Tevens zou zij bepalingen moeten omvatten betreffende de programmering en
uitvoering van GMES-acties, met inbegrip van de regels voor de
delegatieovereenkomsten en de gunning van opdrachten en de toekenning van
subsidies. Zij zou ook adequate bepalingen moeten omvatten om de Commissie in
staat te stellen gebruik te maken van externe deskundigheid bij de follow-up
van en het toezicht op de implementatie van GMES. Om het voortbestaan van GMES op de lange
termijn te waarborgen, is het van belang dat, ongeacht voor welke structuur
wordt gekozen, het GMES-programma over de nodige operationele capaciteit
beschikt – zowel wat betreft middelen en knowhow als wat betreft passende
juridische bevoegdheden om die te benutten en de acties uit te kunnen voeren
zodat kan worden voldaan aan de doelstellingen van het programma overeenkomstig
de verwachtingen van de gebruikers. 4. Conclusies Gezien de tijd die nodig is voor de
voorbereiding van de nodige regelingen voor de operationele fase, en gezien het
risico van onderbrekingen, –
dringt de Commissie er bij de lidstaten op aan de
nodige maatregelen in te leiden voor de tijdige goedkeuring van een
intergouvernementele overeenkomst en van een verordening voor de operationele
diensten van het GMES-programma en –
onderstreept zij nogmaals dat zij zich inzet om de
lidstaten bij te staan in dit proces. BIJLAGE Belangrijkste
elementen van een ontwerp voor een INTERGOUVERNEMENTELE OVEREENKOMST betreffende
de oprichting van een intergouvernementeel fonds voor het Europees programma
voor monitoring van de aarde (GMES) voor de periode 2014-2020 tussen de vertegenwoordigers
van de regeringen van de lidstaten, in het kader van de Raad bijeen, over de
financiering van het Europees programma voor monitoring van de aarde (GMES)

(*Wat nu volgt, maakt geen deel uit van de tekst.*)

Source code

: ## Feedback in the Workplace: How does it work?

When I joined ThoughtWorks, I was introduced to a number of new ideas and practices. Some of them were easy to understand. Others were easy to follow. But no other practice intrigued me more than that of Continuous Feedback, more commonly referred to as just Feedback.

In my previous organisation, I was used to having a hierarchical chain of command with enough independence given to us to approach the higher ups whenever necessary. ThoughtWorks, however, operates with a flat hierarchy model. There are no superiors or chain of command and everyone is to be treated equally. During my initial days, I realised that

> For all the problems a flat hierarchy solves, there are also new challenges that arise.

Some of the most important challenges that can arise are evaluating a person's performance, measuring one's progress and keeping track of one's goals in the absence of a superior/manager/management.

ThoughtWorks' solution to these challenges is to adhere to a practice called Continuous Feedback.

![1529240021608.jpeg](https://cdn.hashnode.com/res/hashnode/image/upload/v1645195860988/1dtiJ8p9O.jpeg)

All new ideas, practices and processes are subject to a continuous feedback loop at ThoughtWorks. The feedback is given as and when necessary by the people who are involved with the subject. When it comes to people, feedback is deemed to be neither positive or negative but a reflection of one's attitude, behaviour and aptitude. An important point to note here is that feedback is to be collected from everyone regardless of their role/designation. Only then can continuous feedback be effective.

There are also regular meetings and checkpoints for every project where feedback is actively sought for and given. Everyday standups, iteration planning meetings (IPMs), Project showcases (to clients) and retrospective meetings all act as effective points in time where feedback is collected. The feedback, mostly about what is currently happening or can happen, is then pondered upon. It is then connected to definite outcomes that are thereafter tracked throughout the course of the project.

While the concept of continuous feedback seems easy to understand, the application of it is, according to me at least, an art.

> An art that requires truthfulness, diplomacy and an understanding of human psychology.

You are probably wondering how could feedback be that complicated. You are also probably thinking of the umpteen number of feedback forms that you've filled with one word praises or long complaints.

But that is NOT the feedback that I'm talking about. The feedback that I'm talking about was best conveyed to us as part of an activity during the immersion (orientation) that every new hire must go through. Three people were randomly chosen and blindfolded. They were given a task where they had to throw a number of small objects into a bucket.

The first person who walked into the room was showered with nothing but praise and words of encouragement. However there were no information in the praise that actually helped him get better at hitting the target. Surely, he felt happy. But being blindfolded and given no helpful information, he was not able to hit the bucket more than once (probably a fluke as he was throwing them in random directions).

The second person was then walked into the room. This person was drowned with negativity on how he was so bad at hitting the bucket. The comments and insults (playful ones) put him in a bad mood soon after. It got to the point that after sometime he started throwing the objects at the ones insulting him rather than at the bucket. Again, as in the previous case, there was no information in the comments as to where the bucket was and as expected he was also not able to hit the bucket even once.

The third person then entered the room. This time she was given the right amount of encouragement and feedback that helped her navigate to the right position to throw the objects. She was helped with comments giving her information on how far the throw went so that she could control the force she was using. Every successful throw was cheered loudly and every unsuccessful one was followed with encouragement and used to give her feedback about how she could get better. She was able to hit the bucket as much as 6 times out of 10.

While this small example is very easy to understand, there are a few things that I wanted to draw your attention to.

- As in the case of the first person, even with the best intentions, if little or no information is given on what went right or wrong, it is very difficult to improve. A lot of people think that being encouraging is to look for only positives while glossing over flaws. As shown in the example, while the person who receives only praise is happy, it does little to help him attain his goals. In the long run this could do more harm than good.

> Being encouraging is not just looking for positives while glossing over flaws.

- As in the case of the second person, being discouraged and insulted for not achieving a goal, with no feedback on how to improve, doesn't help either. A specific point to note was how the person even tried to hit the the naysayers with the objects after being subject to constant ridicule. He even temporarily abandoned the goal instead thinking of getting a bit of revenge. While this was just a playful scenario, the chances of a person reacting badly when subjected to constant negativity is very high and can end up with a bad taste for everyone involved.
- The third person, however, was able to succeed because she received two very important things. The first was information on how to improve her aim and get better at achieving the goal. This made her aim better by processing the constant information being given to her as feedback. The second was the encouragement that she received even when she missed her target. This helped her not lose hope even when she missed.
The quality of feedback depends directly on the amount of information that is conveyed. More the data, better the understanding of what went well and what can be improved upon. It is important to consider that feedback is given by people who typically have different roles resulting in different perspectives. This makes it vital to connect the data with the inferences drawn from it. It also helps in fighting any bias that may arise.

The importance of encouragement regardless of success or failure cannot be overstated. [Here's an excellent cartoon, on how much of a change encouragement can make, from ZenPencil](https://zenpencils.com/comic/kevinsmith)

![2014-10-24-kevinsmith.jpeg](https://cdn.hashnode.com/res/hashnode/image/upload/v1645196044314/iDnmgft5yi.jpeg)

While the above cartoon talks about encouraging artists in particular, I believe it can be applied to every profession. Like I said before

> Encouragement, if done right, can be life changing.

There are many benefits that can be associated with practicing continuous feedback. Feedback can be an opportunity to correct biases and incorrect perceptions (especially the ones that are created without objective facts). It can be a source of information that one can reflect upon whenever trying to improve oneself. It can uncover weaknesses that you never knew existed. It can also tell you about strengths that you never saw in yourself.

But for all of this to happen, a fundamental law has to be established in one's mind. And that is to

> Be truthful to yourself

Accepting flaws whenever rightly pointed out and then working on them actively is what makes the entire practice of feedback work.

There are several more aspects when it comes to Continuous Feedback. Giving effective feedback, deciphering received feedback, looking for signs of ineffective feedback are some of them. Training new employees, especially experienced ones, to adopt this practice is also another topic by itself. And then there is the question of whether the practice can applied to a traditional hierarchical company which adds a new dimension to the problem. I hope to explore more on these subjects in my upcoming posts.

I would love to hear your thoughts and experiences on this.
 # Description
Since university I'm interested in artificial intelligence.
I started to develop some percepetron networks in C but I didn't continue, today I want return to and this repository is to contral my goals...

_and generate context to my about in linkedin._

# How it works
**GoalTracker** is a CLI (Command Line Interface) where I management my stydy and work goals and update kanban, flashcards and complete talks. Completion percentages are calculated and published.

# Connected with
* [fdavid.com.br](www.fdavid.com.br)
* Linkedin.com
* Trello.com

voor de periode 2014-2020 DE VERTEGENWOORDIGERS VAN DE
REGERINGEN DER LIDSTATEN VAN DE EUROPESE UNIE, IN HET KADER VAN DE RAAD BIJEEN, Overwegende hetgeen volgt: (1) [Hoofdletter …]. (2) [Hoofdletter …]. (3) [Hoofdletter …]. ZIJN HET VOLGENDE
OVEREENGEKOMEN: Oprichting van het GMES-fonds 1. Bij deze overeenkomst richten
de lidstaten onderling een fonds op voor de financiering van het Europees
programma voor monitoring van de aarde (GMES), hierna het
"GMES-fonds" te noemen. 2. Het GMES-fonds financiert
alle operaties en acties van het GMES-programma . Daartoe kan het gebruik maken
van alle voor de verwezenlijking van de doelstellingen van GMES noodzakelijk of
meest geschikt geachte financiële instrumenten. 3. Het GMES-fonds berust op een
verordening die de op het fonds van toepassing zijnde regels voor
administratie, beheer, uitvoering, boekhouding, kwijting en controle vaststelt.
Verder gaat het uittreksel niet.